The day before

Unlike other shorter-distance running events, and surprisingly somewhat, there is quite a number of things to take care of. Food, drinks, clothing for the trip and for the run, navigation to get to the registration spot, head torch for the night running, change of shoes, etc. I have almost thought of setting up a ToDo list.

Am I ready? Not sure. Probably not. I will know afterwards what could have been done better. Slowly everything else crosses the boundary beyond the margins of my attention. My mind slowly focuses on just one and only thing. The run. This is a huge mental “detox” I guess. Like a flush. All mental clutter has to leave the head, and it will, perhaps not before the start of the event, but definitely before the end. Clarity. And emptiness. Perhaps it is this emptiness that I fear the most.

Like being completely naked.
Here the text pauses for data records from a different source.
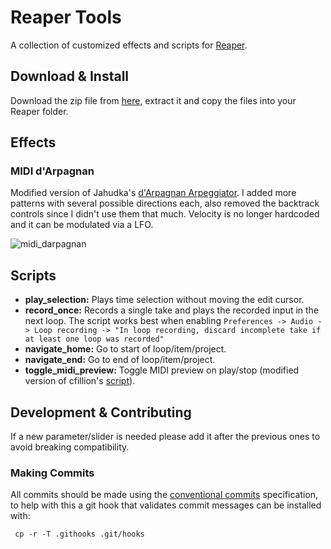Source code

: # Reaper Tools

A collection of customized effects and scripts for [Reaper](https://www.reaper.fm/).

## Download & Install
Download the zip file from [here](https://github.com/samlletas/jsfx/archive/refs/heads/main.zip), extract
it and copy the files into your Reaper folder.

## Effects

### MIDI d'Arpagnan

Modified version of Jahudka's [d'Arpagnan Arpeggiator](https://github.com/jahudka/reaper-consolefx).
I added more patterns with several possible directions each, also removed the backtrack controls
since I didn't use them that much. Velocity is no longer hardcoded and it can be modulated via a LFO.

![midi_darpagnan](https://github.com/samlletas/jsfx/assets/7089504/5a611bbe-d116-4dce-b67c-cc633018c41a)

## Scripts

- **play_selection:** Plays time selection without moving the edit cursor.
- **record_once:** Records a single take and plays the recorded input in the next loop. The script works
best when enabling `Preferences -> Audio -> Loop recording -> "In loop recording, discard incomplete take if at least one loop was recorded"`
- **navigate_home:** Go to start of loop/item/project.
- **navigate_end:** Go to end of loop/item/project.
- **toggle_midi_preview:** Toggle MIDI preview on play/stop (modified version of cfillion's [script](https://github.com/ReaTeam/ReaScripts/blob/master/MIDI%20Editor/cfillion_Toggle%20MIDI%20preview%20on%20transport%20change.lua)).

## Development & Contributing

If a new parameter/slider is needed please add it after the previous ones to avoid breaking compatibility.

### Making Commits
All commits should be made using the [conventional commits](https://www.conventionalcommits.org/en/v1.0.0/#summary) specification, to help with this a git hook that validates commit messages can be installed with:

     cp -r -T .githooks .git/hooks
There will be nothing to hold on to, everything will be thought through million times, and there will be nothing else to think about. Life analyzed over and over, from the beginning and all the way to the end. Emptiness. Clarity? Not sure about the latter.

Is it possible to experience something that cannot be communicated to others, and for just few people to be experiencing it and “sharing” the insights about the experience? Or is it more about a shared “illusion”, rather than true experience of something unique? How can these two be distinguished?

I had quite a good night sleep tonight. Not too stressed. But my heart rate has risen a bit. The leap to the unknown is probably taking its toll.